Adobe Lightroom is about 40% written in Lua (the stat comes from Wikipedia). IIRC C and C++ are used for image processing and compute-intensive stuff, but the rest of it is all Lua. I believe that would be the most widely used app written mostly in Lua, though Apache, Redis, Nginx, Vim and some other big projects support using it for scripting.
Also note that Lightroom was written before LuaJIT was really a thing; had LuaJIT come first there might have been even more Lua in Lightroom. Like World of Warcraft, Lua also provides a plugin system in Lightroom (but very few people use it or even know it exists).
VLC, MySQL (and MySQL Workbench), Wireshark, AwesomeWM, NMAP, NGINX, Ogre, CEGUI (and most corporate game engines), OpenWRT, Recent TI calculator (bye bye TI basic)
Many more, but it is what come to my mind right now
Games can't be emphasized enough. Grim Fandango and Escape from Monkey Island in the late 90's were the first known corporate games that used Lua. After word got out at GDC, the entire industry started using Lua. Big profile hits like World of Warcraft and Angry Birds make Lua sound like something new in the video game industry, but Lua was already de-facto standard. If you buy a game today, there is a greater chance that it uses Lua than it not.
Nothing is pure lua, you could probably use GObject-introspection to write a GTK app, but nobody do it.All of these apps have _some_ lua code, but it is nowhere close to 10%, I will give you that.
While I cannot pretend it is significant, it is new/fresh/recent. I'm just going through a transition to the GMime mime library, but beyond that the code is stable and I've used the client for the past few month or so, replacing mutt as my main client.
Now that I'm using it I'm finding interesting things to do all the time, using Lua has allowed me to move from having a mostly-extensible client (mutt) to having a __very__ extensible client.
Lua is an industry standard in the video games business. The scripting language used is usually Lua or Python. Examples of Lua-scripted games: Civilization V, King's Bounty, SimCity 4, Dawn of War, Crysis etc.
A lot of WoW itself seems to be written in Lua. A bug in Lua would occasionally allow a cheats in WoW, so it got heavily tested by motivated folks. I'd call that a significant deployment.
It's more fair to say that a lot of the UI for WoW is written in Lua, and most of the API available to that UI is also available to addons that end-users write for the game.
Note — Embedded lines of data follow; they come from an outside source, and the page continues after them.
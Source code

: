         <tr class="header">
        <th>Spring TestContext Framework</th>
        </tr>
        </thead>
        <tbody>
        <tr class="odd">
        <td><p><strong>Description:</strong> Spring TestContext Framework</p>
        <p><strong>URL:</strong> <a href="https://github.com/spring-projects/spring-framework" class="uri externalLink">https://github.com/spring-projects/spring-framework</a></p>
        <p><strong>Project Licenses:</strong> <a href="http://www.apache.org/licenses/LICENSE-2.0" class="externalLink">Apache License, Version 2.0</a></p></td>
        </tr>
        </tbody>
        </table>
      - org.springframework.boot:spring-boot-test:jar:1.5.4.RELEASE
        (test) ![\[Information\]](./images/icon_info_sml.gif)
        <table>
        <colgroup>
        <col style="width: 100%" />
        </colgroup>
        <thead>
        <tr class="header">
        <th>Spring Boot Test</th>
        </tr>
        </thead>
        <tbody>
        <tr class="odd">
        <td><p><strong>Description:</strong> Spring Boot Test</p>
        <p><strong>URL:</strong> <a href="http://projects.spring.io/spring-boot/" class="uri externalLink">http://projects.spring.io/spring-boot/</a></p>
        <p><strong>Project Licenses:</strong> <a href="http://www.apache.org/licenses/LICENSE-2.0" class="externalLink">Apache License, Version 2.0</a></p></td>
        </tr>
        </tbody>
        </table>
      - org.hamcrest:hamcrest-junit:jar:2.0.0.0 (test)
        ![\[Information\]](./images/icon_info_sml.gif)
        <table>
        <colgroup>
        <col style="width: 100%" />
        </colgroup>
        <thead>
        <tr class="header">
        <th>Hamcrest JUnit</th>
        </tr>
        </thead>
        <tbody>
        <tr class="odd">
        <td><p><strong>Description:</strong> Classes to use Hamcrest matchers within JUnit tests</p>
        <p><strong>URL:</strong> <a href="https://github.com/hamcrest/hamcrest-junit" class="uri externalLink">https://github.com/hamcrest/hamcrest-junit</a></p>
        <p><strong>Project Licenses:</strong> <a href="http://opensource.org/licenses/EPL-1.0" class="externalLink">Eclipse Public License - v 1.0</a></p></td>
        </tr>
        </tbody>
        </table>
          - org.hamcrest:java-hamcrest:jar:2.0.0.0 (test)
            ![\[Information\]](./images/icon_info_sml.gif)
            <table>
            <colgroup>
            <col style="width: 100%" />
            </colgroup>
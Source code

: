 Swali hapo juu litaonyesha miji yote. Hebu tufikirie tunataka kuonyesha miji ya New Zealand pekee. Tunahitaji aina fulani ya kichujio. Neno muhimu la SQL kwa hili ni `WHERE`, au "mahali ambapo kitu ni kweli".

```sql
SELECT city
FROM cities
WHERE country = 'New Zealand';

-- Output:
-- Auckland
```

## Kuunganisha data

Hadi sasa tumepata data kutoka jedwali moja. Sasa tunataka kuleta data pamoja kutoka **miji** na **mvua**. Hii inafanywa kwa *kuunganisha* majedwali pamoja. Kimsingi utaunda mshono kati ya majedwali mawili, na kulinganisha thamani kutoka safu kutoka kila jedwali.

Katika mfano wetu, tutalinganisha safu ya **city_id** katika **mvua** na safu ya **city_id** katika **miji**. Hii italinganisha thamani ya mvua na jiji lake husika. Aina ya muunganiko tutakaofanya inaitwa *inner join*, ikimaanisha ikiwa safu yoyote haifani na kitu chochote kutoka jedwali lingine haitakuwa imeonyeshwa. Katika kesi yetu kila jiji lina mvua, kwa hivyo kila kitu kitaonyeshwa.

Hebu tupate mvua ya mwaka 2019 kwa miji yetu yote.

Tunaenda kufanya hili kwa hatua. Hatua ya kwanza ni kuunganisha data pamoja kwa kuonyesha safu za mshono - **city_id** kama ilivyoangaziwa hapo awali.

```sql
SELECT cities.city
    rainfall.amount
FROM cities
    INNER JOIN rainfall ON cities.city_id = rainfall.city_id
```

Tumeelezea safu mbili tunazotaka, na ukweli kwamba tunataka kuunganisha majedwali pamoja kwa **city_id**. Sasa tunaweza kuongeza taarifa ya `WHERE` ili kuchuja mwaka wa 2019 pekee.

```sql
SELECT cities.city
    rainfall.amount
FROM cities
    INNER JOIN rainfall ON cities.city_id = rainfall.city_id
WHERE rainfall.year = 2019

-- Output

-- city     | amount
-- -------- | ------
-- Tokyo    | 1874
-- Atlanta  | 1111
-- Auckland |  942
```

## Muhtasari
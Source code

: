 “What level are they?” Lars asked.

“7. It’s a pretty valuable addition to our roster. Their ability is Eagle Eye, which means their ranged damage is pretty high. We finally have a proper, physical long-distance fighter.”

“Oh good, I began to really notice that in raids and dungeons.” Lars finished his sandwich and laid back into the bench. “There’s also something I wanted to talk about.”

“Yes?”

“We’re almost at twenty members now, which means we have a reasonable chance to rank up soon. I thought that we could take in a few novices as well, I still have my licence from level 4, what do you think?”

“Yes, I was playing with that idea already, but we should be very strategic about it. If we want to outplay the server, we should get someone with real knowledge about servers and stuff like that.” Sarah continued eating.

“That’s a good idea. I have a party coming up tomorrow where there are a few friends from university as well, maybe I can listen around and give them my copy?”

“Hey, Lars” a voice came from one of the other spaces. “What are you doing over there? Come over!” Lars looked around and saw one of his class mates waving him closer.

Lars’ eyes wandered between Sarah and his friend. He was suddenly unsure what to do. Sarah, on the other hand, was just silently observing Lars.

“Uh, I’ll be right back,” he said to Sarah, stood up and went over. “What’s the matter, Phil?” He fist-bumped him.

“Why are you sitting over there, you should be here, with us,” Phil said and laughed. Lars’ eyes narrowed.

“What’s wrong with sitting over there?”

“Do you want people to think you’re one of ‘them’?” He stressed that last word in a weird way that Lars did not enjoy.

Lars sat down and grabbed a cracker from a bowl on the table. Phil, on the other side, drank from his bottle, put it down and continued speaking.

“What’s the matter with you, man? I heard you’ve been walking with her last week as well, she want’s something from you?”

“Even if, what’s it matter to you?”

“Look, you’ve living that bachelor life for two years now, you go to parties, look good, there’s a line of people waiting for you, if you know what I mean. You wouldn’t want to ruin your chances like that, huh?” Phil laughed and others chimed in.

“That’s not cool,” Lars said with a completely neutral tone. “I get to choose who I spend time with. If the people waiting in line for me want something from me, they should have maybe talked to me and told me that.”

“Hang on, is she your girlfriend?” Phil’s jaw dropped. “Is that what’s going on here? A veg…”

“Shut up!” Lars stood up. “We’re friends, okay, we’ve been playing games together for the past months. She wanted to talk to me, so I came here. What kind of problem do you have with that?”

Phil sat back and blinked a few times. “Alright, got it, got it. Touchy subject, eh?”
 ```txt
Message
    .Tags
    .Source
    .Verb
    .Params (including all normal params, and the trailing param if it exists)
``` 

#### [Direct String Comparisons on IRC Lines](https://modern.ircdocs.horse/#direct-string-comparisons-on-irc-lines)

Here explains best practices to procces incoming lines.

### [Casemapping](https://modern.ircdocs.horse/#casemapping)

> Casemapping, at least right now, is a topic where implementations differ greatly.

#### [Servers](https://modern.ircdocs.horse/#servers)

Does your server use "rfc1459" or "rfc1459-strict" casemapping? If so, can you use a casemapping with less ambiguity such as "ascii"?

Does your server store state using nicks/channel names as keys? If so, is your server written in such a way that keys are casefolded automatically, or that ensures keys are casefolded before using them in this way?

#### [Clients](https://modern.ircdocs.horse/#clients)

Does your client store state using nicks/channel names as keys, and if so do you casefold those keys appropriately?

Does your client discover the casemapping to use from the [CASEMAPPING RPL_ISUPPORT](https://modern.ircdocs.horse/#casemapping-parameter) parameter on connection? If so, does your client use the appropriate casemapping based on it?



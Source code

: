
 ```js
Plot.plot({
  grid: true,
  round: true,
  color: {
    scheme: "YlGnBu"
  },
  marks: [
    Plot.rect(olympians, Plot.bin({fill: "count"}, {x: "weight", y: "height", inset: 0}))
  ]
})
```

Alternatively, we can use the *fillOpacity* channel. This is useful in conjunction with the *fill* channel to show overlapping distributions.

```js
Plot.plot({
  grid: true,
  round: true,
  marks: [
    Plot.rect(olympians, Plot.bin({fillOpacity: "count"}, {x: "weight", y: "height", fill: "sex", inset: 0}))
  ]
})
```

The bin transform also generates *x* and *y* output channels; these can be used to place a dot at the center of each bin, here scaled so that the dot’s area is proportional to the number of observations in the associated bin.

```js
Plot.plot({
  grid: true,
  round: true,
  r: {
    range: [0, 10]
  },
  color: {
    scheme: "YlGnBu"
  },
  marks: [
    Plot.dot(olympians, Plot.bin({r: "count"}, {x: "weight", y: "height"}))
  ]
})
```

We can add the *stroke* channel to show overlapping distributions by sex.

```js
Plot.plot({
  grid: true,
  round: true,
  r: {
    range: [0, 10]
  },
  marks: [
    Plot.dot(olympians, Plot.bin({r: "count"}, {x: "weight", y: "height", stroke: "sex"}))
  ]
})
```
Scheme's a very decent language too, but so far I haven't found any scheme implementations out there which are anywhere near as good as Lua—small, portable, highly efficient, robust, easy to integrate [with the "underlying" program], well maintained, good and active community, etc—for this space. The most popular scheme implementations tend to be enormous, despite the language's historical reputation as a "small" language.
Lua's a great language, but the amazingly good implementation is as much (or more) a factor than the language itself.
Scheme is fine if your goal is only to have a small section of the programming community want to use it. Lua is great for everyone, including people who have never coded before in their lives as well as experienced software developers.
But your average Rubyist/Pythonista shouldn't be fooled. The ecosystem of Lua assumes you eat C for breakfast, and if you don't, you're going to be looking around for easy, plug-and-play libraries and wondering why they don't exist.
They don't, because in Lua world, you either call C from Lua or embed Lua in C. You don't throw something together in Lua using the happy friendly libraries that others have written for your convenience (often, in C).
I see comparisons being made with Lisp here and there. The most truthful comparison is sociological: as with the Lisp community, the Lua community (which is very friendly, approachable, and helpful) largely assumes you're smart enough to build it yourself. In C.
If that frightens you, you should probably go back to whatever you were doing before.